### Brief
Below are the entries; determine how many of their lines contain the string "IPFS" and give that figure alone.

### Source information
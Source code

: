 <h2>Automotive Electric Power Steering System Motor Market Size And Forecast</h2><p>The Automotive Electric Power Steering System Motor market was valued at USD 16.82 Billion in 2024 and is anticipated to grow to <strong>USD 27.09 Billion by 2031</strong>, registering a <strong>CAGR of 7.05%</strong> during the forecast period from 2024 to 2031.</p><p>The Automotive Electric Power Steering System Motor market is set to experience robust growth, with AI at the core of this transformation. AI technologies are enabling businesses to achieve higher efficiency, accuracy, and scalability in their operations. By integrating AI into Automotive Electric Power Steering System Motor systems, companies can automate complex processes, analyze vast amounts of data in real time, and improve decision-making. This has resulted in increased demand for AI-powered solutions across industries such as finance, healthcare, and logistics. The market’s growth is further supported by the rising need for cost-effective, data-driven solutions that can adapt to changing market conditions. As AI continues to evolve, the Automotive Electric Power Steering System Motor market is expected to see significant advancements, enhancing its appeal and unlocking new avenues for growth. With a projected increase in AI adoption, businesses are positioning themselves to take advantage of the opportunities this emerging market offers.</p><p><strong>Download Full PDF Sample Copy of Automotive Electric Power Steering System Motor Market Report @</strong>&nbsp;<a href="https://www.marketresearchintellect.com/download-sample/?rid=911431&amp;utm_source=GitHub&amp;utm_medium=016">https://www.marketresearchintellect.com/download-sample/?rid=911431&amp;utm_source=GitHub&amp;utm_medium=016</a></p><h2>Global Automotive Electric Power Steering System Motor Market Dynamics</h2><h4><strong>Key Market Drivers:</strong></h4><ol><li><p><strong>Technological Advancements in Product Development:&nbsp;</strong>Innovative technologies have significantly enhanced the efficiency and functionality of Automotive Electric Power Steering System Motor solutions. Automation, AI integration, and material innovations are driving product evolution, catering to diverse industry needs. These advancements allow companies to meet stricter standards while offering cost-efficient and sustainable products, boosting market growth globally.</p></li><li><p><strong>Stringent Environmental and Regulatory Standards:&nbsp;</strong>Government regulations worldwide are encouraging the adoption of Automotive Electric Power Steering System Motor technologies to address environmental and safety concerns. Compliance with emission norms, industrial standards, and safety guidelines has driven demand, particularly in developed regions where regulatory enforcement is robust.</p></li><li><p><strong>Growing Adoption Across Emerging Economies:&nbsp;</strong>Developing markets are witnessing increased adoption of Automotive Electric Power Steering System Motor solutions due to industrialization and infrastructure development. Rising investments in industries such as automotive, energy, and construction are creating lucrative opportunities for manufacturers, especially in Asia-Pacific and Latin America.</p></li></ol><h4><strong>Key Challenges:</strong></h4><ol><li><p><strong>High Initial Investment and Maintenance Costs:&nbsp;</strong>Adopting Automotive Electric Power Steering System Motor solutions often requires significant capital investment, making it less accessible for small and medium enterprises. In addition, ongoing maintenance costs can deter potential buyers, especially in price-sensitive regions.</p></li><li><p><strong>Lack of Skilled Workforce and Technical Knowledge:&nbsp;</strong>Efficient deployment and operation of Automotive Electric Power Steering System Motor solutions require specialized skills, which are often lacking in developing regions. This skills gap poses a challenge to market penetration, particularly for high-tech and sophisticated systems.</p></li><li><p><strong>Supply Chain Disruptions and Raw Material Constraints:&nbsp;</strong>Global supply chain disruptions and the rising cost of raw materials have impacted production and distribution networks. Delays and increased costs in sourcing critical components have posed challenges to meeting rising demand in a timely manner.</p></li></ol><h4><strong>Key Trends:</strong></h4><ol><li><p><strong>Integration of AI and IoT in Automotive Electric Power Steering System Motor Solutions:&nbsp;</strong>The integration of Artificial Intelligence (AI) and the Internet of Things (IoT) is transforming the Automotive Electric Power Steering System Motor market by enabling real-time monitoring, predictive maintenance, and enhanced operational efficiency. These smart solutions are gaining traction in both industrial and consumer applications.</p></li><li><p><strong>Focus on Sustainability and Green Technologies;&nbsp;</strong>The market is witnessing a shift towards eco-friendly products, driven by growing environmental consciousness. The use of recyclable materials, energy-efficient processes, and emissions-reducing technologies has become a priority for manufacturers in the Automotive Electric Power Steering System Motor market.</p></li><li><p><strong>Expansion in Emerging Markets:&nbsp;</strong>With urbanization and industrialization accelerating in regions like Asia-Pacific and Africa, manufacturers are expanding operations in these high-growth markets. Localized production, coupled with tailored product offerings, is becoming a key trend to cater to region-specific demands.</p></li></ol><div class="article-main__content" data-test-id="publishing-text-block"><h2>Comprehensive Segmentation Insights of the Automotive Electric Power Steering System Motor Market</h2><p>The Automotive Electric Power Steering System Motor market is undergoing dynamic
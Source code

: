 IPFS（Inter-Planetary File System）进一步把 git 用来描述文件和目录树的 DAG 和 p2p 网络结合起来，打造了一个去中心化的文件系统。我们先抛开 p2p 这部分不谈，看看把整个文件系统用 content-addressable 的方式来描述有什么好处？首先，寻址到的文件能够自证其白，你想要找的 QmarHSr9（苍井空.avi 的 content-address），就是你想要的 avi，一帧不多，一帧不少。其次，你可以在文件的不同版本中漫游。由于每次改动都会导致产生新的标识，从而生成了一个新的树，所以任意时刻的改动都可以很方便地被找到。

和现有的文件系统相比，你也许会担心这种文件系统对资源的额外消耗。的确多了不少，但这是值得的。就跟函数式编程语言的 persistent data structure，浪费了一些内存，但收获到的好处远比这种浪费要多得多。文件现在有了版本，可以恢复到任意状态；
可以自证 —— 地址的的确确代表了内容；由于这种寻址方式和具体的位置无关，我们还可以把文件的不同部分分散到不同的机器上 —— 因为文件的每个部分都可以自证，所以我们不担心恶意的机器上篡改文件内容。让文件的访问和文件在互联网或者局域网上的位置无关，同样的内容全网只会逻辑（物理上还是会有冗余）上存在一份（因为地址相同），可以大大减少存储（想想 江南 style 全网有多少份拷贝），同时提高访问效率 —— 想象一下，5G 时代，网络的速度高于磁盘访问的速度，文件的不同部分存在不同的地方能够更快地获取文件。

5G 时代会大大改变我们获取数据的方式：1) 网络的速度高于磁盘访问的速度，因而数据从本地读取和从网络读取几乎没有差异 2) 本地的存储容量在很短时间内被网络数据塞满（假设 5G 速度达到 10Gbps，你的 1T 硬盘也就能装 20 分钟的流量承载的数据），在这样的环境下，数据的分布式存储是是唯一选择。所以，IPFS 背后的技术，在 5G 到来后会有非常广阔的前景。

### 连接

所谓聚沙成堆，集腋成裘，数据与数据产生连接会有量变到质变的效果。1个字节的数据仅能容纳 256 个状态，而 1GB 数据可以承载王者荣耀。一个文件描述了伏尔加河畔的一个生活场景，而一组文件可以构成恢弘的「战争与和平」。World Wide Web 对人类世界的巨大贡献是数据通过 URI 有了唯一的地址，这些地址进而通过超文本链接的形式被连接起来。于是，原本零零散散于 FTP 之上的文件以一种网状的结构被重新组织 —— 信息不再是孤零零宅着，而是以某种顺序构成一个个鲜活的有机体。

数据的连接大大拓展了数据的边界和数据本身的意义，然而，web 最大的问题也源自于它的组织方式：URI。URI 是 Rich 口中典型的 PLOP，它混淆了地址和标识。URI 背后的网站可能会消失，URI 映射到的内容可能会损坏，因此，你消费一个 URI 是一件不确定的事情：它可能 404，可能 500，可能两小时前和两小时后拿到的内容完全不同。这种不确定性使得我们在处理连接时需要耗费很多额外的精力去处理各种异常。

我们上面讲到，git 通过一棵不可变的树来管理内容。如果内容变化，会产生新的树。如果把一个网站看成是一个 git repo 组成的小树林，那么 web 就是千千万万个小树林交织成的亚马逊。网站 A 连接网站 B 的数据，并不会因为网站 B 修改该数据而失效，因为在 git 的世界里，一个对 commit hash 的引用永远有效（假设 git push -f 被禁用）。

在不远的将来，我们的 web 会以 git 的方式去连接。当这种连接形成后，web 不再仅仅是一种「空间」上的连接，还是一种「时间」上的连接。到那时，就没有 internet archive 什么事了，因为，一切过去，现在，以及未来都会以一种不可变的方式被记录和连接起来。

### Exercise answer
2